Waddel, James, Dd
Waddel, James, D.D.
a Presbyterian divine, celebrated for his eloquence, and immortalized by the pen of William Wirt as "The Blind Preacher," was born at Newry, in the North of Ireland, in July, 1739. He came with his parents at an early age to America, was educated at Dr. Finlay's Nottingham Academy, studied theology with the, Rev. John Todd, was licensed to preach by the Presbytery of Hanover April 2, 1761, and was ordained and installed pastor of the churches of Lancaster and Northumberland, Va., Oct. 7, 1762. In 1778 he took charge of the Tinkling Spring congregation, Va.; in 1783 he organized a congregation at Stanton, to whom he preached on alternate Sabbaths; in 1785 he removed to Louisa County, Va., to an estate which he had purchased, and while there he lost his sight from cataract, but still continued to preach. It was during this period that Mr. Wirt was thrilled by his eloquence in the secluded little church in Orange County. In 1792 the degree of D.D. was conferred upon him by Dickinson College, Pa. He died in great triumph, Sept. 17, 1805. The testimonies to Dr. Waddel's surpassing eloquence are numerous and unquestionable.
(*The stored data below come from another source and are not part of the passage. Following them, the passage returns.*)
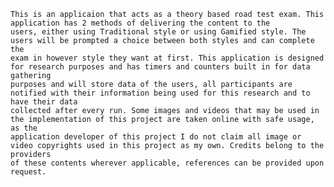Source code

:     This is an applicaion that acts as a theory based road test exam. This application has 2 methods of delivering the content to the
    users, either using Traditional style or using Gamified style. The users will be prompted a choice between both styles and can complete the
    exam in however style they want at first. This application is designed for research purposes and has timers and counters built in for data gathering
    purposes and will store data of the users, all participants are notified with their information being used for this research and to have their data
    collected after every run. Some images and videos that may be used in the implementation of this project are taken online with safe usage, as the
    application developer of this project I do not claim all image or video copyrights used in this project as my own. Credits belong to the providers
    of these contents wherever applicable, references can be provided upon request.

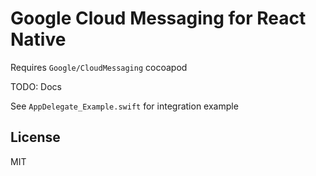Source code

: #	Google Cloud Messaging for React Native

Requires `Google/CloudMessaging` cocoapod

TODO: Docs 

See `AppDelegate_Example.swift` for integration example
 
## License

MIT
His oratory was simple, majestic, and impassioned. It glowed with the peculiar fire of the South. Patrick Henry himself pronounced Davies and Waddel the greatest orators of the age. In him were blended "the poet's hand and prophet's fire." Dr. Waddel published nothing during his life, and gave orders that all, his MSS. should be burned after his death. Several of his ten children occupied important positions in society. See Sprague, Annals of the Amer. Pulpit, 3, 235; Thomas, Pronouncing Biog. Dict.; Foote, Sketches of Virginia, vol. 1; Life of Rev. Dr. Alexander; Watchman of the South, and Prot. and Her. Oct. 24, 1844; Davidson, Hist. of the Presb. Church in Kentucky, p. 26; Letters of British Spy, let. 7. (J. L. S.)